The Journal of Patent & Trademark Office Society (JPTOS) recently selected Watkins’ paper, "Garcia v. Google, Inc. and the Limited Rights of Motion Picture Actors Under American Copyright Law,” as the best paper submitted to the 2016 Mid-Atlantic Writing Competition. JPTOS—the oldest continuously published IP journal in the country—provides a forum dedicated to the discussion of legal and technical subjects related to patent, trademark and copyright laws.
“Winning this contest at the very end of my 3L year marks the end of an academic career and the beginning of a new chapter, where I will apply my knowledge of intellectual property to real-world issues once I join the workforce,” said Watkins. “I am grateful to have had the opportunity to write about something I am truly interested in, and to have my enthusiasm for the subject recognized by professionals in my field.”

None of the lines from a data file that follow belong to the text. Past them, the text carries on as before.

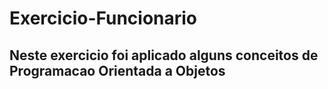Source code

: # Exercicio-Funcionario
## Neste exercicio foi aplicado alguns conceitos de Programacao Orientada a Objetos ## 
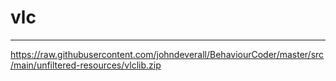 # vlc
---
https://raw.githubusercontent.com/johndeverall/BehaviourCoder/master/src/main/unfiltered-resources/vlclib.zip
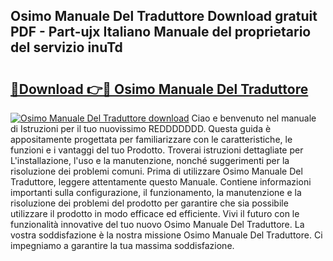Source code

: ## Osimo Manuale Del Traduttore Download gratuit PDF - Part-ujx Italiano Manuale del proprietario del servizio inuTd

# <h2><a href="http://df9kjug.blite.top/?on=Osimo+Manuale+Del+Traduttore">🔗Download 👉🔴 Osimo Manuale Del Traduttore</a></h2>

[![Osimo Manuale Del Traduttore download](https://i.imgur.com/lujVjoI.png)](http://df9kjug.blite.top/?on=Osimo+Manuale+Del+Traduttore)
Ciao e benvenuto nel manuale di Istruzioni per il tuo nuovissimo REDDDDDDD. Questa guida è appositamente progettata per familiarizzare con le caratteristiche, le funzioni e i vantaggi del tuo Prodotto. Troverai istruzioni dettagliate per L'installazione, l'uso e la manutenzione, nonché suggerimenti per la risoluzione dei problemi comuni. Prima di utilizzare Osimo Manuale Del Traduttore, leggere attentamente questo Manuale. Contiene informazioni importanti sulla configurazione, il funzionamento, la manutenzione e la risoluzione dei problemi del prodotto per garantire che sia possibile utilizzare il prodotto in modo efficace ed efficiente. Vivi il futuro con le funzionalità innovative del tuo nuovo Osimo Manuale Del Traduttore. La vostra soddisfazione è la nostra missione Osimo Manuale Del Traduttore. Ci impegniamo a garantire la tua massima soddisfazione.
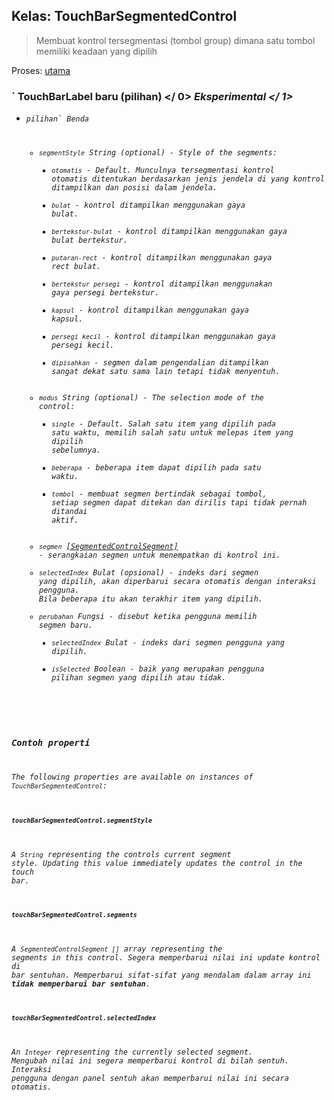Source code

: ## Kelas: TouchBarSegmentedControl

> Membuat kontrol tersegmentasi (tombol group) dimana satu tombol memiliki keadaan yang dipilih

Proses: [utama](../tutorial/application-architecture.md#main-and-renderer-processes)

### ` TouchBarLabel baru (pilihan) </ 0> <em> Eksperimental </ 1></h3>

<ul>
<li><code>pilihan` Benda 

* `segmentStyle` String (optional) - Style of the segments: 
  * `otomatis` - Default. Munculnya tersegmentasi kontrol otomatis ditentukan berdasarkan jenis jendela di yang kontrol ditampilkan dan posisi dalam jendela.
  * `bulat` - kontrol ditampilkan menggunakan gaya bulat.
  * `bertekstur-bulat` - kontrol ditampilkan menggunakan gaya bulat bertekstur.
  * `putaran-rect` - kontrol ditampilkan menggunakan gaya rect bulat.
  * `bertekstur persegi` - kontrol ditampilkan menggunakan gaya persegi bertekstur.
  * `kapsul` - kontrol ditampilkan menggunakan gaya kapsul.
  * `persegi kecil` - kontrol ditampilkan menggunakan gaya persegi kecil.
  * `dipisahkan` - segmen dalam pengendalian ditampilkan sangat dekat satu sama lain tetapi tidak menyentuh.
* `modus` String (optional) - The selection mode of the control: 
  * `single` - Default. Salah satu item yang dipilih pada satu waktu, memilih salah satu untuk melepas item yang dipilih sebelumnya.
  * `beberapa` - beberapa item dapat dipilih pada satu waktu.
  * `tombol` - membuat segmen bertindak sebagai tombol, setiap segmen dapat ditekan dan dirilis tapi tidak pernah ditandai aktif.
* `segmen` [[SegmentedControlSegment]](structures/segmented-control-segment.md) - serangkaian segmen untuk menempatkan di kontrol ini.
* `selectedIndex` Bulat (opsional) - indeks dari segmen yang dipilih, akan diperbarui secara otomatis dengan interaksi pengguna. Bila beberapa itu akan terakhir item yang dipilih.
* `perubahan` Fungsi - disebut ketika pengguna memilih segmen baru. 
  * `selectedIndex` Bulat - indeks dari segmen pengguna yang dipilih.
  * `isSelected` Boolean - baik yang merupakan pengguna pilihan segmen yang dipilih atau tidak.</li> </ul> 

### Contoh properti

The following properties are available on instances of `TouchBarSegmentedControl`:

#### `touchBarSegmentedControl.segmentStyle`

A `String` representing the controls current segment style. Updating this value immediately updates the control in the touch bar.

#### `touchBarSegmentedControl.segments`

A `SegmentedControlSegment []` array representing the segments in this control. Segera memperbarui nilai ini update kontrol di bar sentuhan. Memperbarui sifat-sifat yang mendalam dalam array ini **tidak memperbarui bar sentuhan**.

#### `touchBarSegmentedControl.selectedIndex`

An `Integer` representing the currently selected segment. Mengubah nilai ini segera memperbarui kontrol di bilah sentuh. Interaksi pengguna dengan panel sentuh akan memperbarui nilai ini secara otomatis.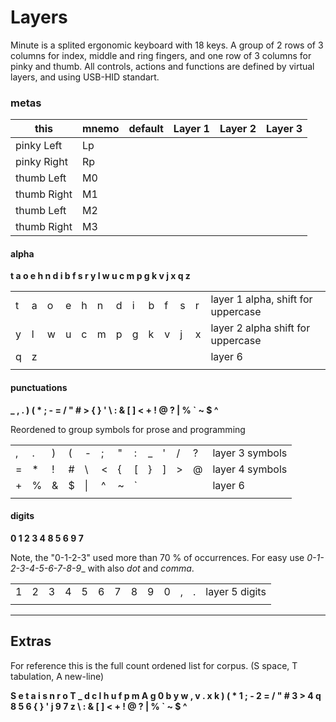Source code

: # Layers #

Minute is a splited ergonomic keyboard with 18 keys.
A group of 2 rows of 3 columns for index, middle and ring fingers, and one row of 3 columns for pinky and thumb. 
All controls, actions and functions are defined by virtual layers, and using USB-HID standart. 

### metas

| this | mnemo | default | Layer 1 | Layer 2  | Layer 3 |
| --- | --- | --- | --- | --- | --- |
| pinky Left  | Lp |  |  |  |  |
| pinky Right | Rp |  |  |  |  |
| thumb Left  | M0 |  |  |  |  |
| thumb Right | M1 |  |  |  |  |
| thumb Left  | M2 |  |  |  |  |
| thumb Right | M3 |  |  |  |  |


#### alpha

**t a o e h n d i b f s r y l w u c m p g k v j x q z**

|  |  |  |  |  |  |  |  |  |  |  |  |  |
| ---  | ---  | ---  | --- | ---  | ---  | ---  | ---  | ---  | ---  | ---  | ---  | -- |
| t | a | o | e | h | n | d | i | b | f | s | r | layer 1 alpha, shift for uppercase |
| y | l | w | u | c | m | p | g | k | v | j | x | layer 2 alpha shift for uppercase |
| q | z | | | | | | | | | | | layer 6 |
|  |  |  |  |  |  |  |  |  |  |  |  | |

#### punctuations

**_ , . ) ( * ; - = / " # > { } ' \ : & [ ] < + ! @ ? | % ` ~ $ ^**

Reordened to group symbols for prose and programming 

 |  |  |  |  |  |  |  |  |  |  |  |  |  | 
 | --- | --- | --- | --- | --- | --- | --- | --- | --- | --- | --- | --- | --- | 
 | , | . | ) | ( | - | ; | " | : | _ | ' | / | ? | layer 3 symbols |
 |=  | * | ! | # | \ | < | { | \[ | } | \] | > | @ | layer 4 symbols | 
 | + | % | & | $ | \| | ^ | ~ | ` | | | |  | layer 6 |
 |  |  |  |  |  |  |  |  |  |  |  |  |  | 

#### digits

**0 1 2 3 4 8 5 6 9 7**

Note, the "0-1-2-3" used more than 70 % of occurrences. For easy use _0-1-2-3-4-5-6-7-8-9__ with also _dot_ and _comma_.

 |  |  |  |  |  |  |  |  |  |  |  |  |  | 
 | --- | --- | --- | --- | --- | --- | --- | --- | --- | --- | --- | --- | --- | 
 | 1 | 2 | 3 | 4 | 5 | 6 | 7 | 8 | 9 | 0 | , | . | layer 5 digits | 
 |  |  |  |  |  |  |  |  |  |  |  |  |  | 

--- 
## Extras

For reference this is the full count ordened list for corpus. (S space, T tabulation, A new-line)

**S e t a i s n r o T _ d c l h u f p m A g 0 b y w , v . x k ) ( * 1 ; - 2 = / " # 3 > 4 q 8 5 6 { } ' j 9 7 z \ : & [ ] < + ! @ ? | % ` ~ $ ^**
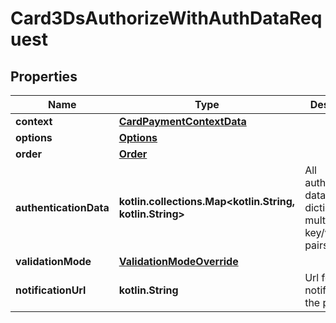 
# Card3DsAuthorizeWithAuthDataRequest

## Properties
Name | Type | Description | Notes
------------ | ------------- | ------------- | -------------
**context** | [**CardPaymentContextData**](CardPaymentContextData.md) |  | 
**options** | [**Options**](Options.md) |  |  [optional]
**order** | [**Order**](Order.md) |  | 
**authenticationData** | **kotlin.collections.Map&lt;kotlin.String, kotlin.String&gt;** | All authentication data, as a dictionary of multiple key/value pairs. | 
**validationMode** | [**ValidationModeOverride**](ValidationModeOverride.md) |  |  [optional]
**notificationUrl** | **kotlin.String** | Url for the notification of the payment |  [optional]




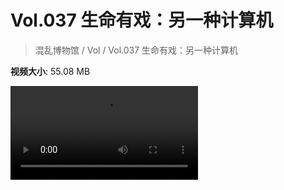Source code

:# Vol.037 生命有戏：另一种计算机

> 混乱博物馆 / Vol / Vol.037 生命有戏：另一种计算机

**视频大小**: 55.08 MB

<div class="video"><video src="https://file.hsyhx.top/archive/混乱博物馆/Vol/037.mp4" controls preload>🤔 您的浏览器不支持 video 标签</video></div>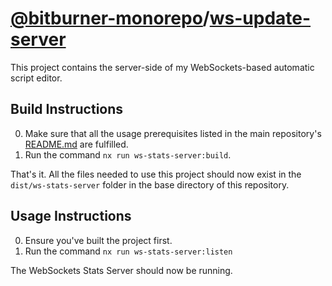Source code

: # [@bitburner-monorepo](../..)/[ws-update-server](#)
This project contains the server-side of my WebSockets-based automatic script editor.

## Build Instructions
0. Make sure that all the usage prerequisites listed in the main repository's [README.md](../..) are fulfilled.
1. Run the command `nx run ws-stats-server:build`.

That's it. All the files needed to use this project should now exist in the `dist/ws-stats-server` folder in the base directory of this repository.

## Usage Instructions
0. Ensure you've built the project first.
1. Run the command `nx run ws-stats-server:listen`

The WebSockets Stats Server should now be running.
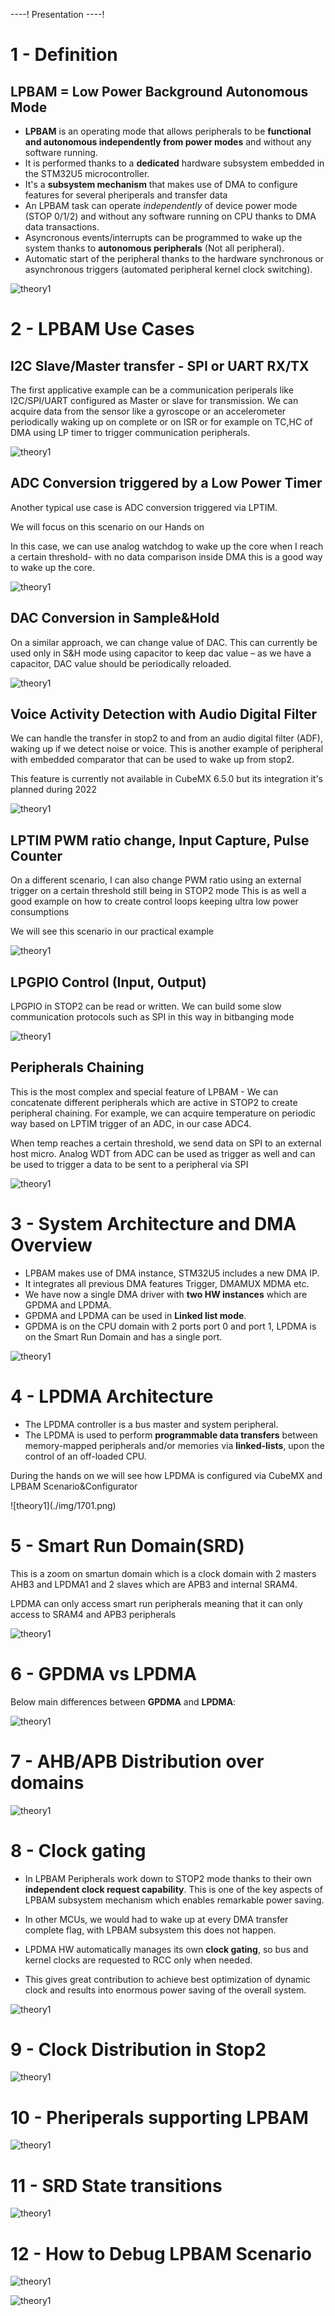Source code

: ----!
Presentation
----!

# 1 - Definition 
## LPBAM = Low Power Background Autonomous Mode

- **LPBAM** is an operating mode that allows peripherals to be **functional and autonomous independently from power modes** and without any software running.
- It is performed thanks to a **dedicated** hardware subsystem embedded in the STM32U5 microcontroller.
- It's a **subsystem mechanism** that makes use of DMA to configure features for several pheriperals and transfer data
- An LPBAM task can operate *independently* of device power mode (STOP 0/1/2) and without any software running on CPU thanks to DMA data transactions.
- Asyncronous events/interrupts can be programmed to wake up the system thanks to **autonomous peripherals** (Not all peripheral).
- Automatic start of the peripheral thanks to the hardware synchronous or asynchronous triggers (automated peripheral kernel clock switching).

![theory1](./img/01.png)



# 2 - LPBAM Use Cases
## I2C Slave/Master transfer - SPI or UART RX/TX

The first applicative example can be a communication periperals like I2C/SPI/UART configured as Master or slave for transmission.
We can acquire data from the sensor like a gyroscope or an accelerometer periodically waking up on complete or on ISR or for example on TC,HC of DMA using LP timer to trigger communication peripherals.

![theory1](./img/02.png)


## ADC Conversion triggered by a Low Power Timer
Another typical use case is ADC conversion triggered via LPTIM.

<ainfo>
 We will focus on this scenario on our Hands on
</ainfo>

<p>


</p>


In this case, we can use analog watchdog to wake up the core when I reach a certain threshold- with no data comparison inside DMA this is a good way to wake up the core.

![theory1](./img/03.png)

## DAC Conversion in Sample&Hold
On a similar approach, we can change value of DAC.
This can currently be used only in S&H mode using capacitor to keep dac value – as we have a capacitor, DAC value should be periodically reloaded.


![theory1](./img/040404.png)


## Voice Activity Detection with Audio Digital Filter
We can handle the transfer in stop2 to and from an audio digital filter (ADF),  waking up if we detect noise or voice.
This is another example of peripheral with embedded comparator that can be used to wake up from stop2.

<ainfo>
This feature is currently not available in CubeMX 6.5.0 but its integration it's planned during 2022
</ainfo>

![theory1](./img/04.png)


## LPTIM PWM ratio change, Input Capture, Pulse Counter
On a different scenario, I can also change PWM ratio using an external trigger on a certain threshold still being in STOP2 mode
This is as well a good example on how to create control loops keeping ultra low power consumptions

<info>
We will see this scenario in our practical example
</info>

![theory1](./img/06.png)


## LPGPIO Control (Input, Output)
LPGPIO in STOP2 can be read or written. We can build some slow communication protocols such as SPI in this way in bitbanging mode

![theory1](./img/07.png)

## Peripherals Chaining
This is the most complex and special feature of LPBAM - We can concatenate different peripherals which are active in STOP2 to create peripheral chaining.
For example, we can acquire temperature on periodic way based on LPTIM trigger of an ADC, in our case ADC4.

When temp reaches a certain threshold, we send data on SPI to an external host micro.
Analog WDT from ADC can be used as trigger as well and can be used to trigger a data to be sent to a peripheral via SPI

![theory1](./img/08.png)


# 3 - System Architecture and DMA Overview
- LPBAM makes use of DMA instance, STM32U5 includes a new DMA IP.
- It integrates all previous DMA features Trigger, DMAMUX MDMA etc.
- We have now a single DMA driver with **two HW instances** which are GPDMA and LPDMA.
- GPDMA and LPDMA can be used in **Linked list mode**.
- GPDMA is on the CPU domain with 2 ports port 0 and port 1, LPDMA is on the Smart Run Domain and has a single port.

![theory1](./img/13.png)

# 4 - LPDMA Architecture

- The LPDMA controller is a bus master and system peripheral.
- The LPDMA is used to perform **programmable data transfers** between memory-mapped peripherals and/or memories via **linked-lists**, upon the control of an off-loaded CPU.

<ainfo>
During the hands on we will see how LPDMA is configured via CubeMX and LPBAM Scenario&Configurator
</ainfo>

<p>

</p>
![theory1](./img/1701.png)

# 5 - Smart Run Domain(SRD)
This is a zoom on smartun domain which is a clock domain with 2 masters AHB3 and LPDMA1 and 2 slaves which are APB3 and internal SRAM4.

<p>


</p>

<ainfo>
LPDMA can only access smart run peripherals meaning that it can only access to SRAM4 and APB3 peripherals
</ainfo>


<p>


</p>

![theory1](./img/10.png)

# 6 - GPDMA vs LPDMA
Below main differences between **GPDMA** and **LPDMA**:

![theory1](./img/27.png)

# 7 - AHB/APB Distribution over domains
![theory1](./img/20.png)

# 8 - Clock gating

- In LPBAM Peripherals work down to STOP2 mode thanks to their own **independent clock request capability**. 
This is one of the key aspects of LPBAM subsystem mechanism which enables remarkable power saving.

- In other MCUs, we would had to wake up at every DMA transfer complete flag, with LPBAM subsystem this does not happen.
  
- LPDMA HW automatically manages its own **clock gating**, so bus and kernel clocks are requested to RCC only when needed.
  
- This gives great contribution to achieve best optimization of dynamic clock and results into enormous power saving of the overall system.

![theory1](./img/16.png)


# 9 - Clock Distribution in Stop2

![theory1](./img/18.png)

# 10 - Pheriperals supporting LPBAM

![theory1](./img/19.png)

# 11 - SRD State transitions

![theory1](./img/21212.png)

# 12 - How to Debug LPBAM Scenario

![theory1](./img/25.png)

![theory1](./img/22.png)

Watkins’ winning article will appear in the July issue of the journal, which boasts a broad and diverse readership that includes practicing attorneys, judges and law professors and has had many of its articles cited in the Federal Circuit and Supreme Court. By instituting a writing competition, JPTOS seeks to encourage innovative student scholarship on current topics in intellectual property law, increase student involvement and build stronger ties with Mid-Atlantic law schools.
“I was drawn to IP law because of its significance in everyday life,” said Watkins. “Particularly in today's world of ever-changing technology, the ownership issues inherent in IP are becoming even more important and scrutinized. Working in this field is perpetually exciting because it is linked to scientific and technological issues that are rapidly evolving and will continue to do so for the foreseeable future.”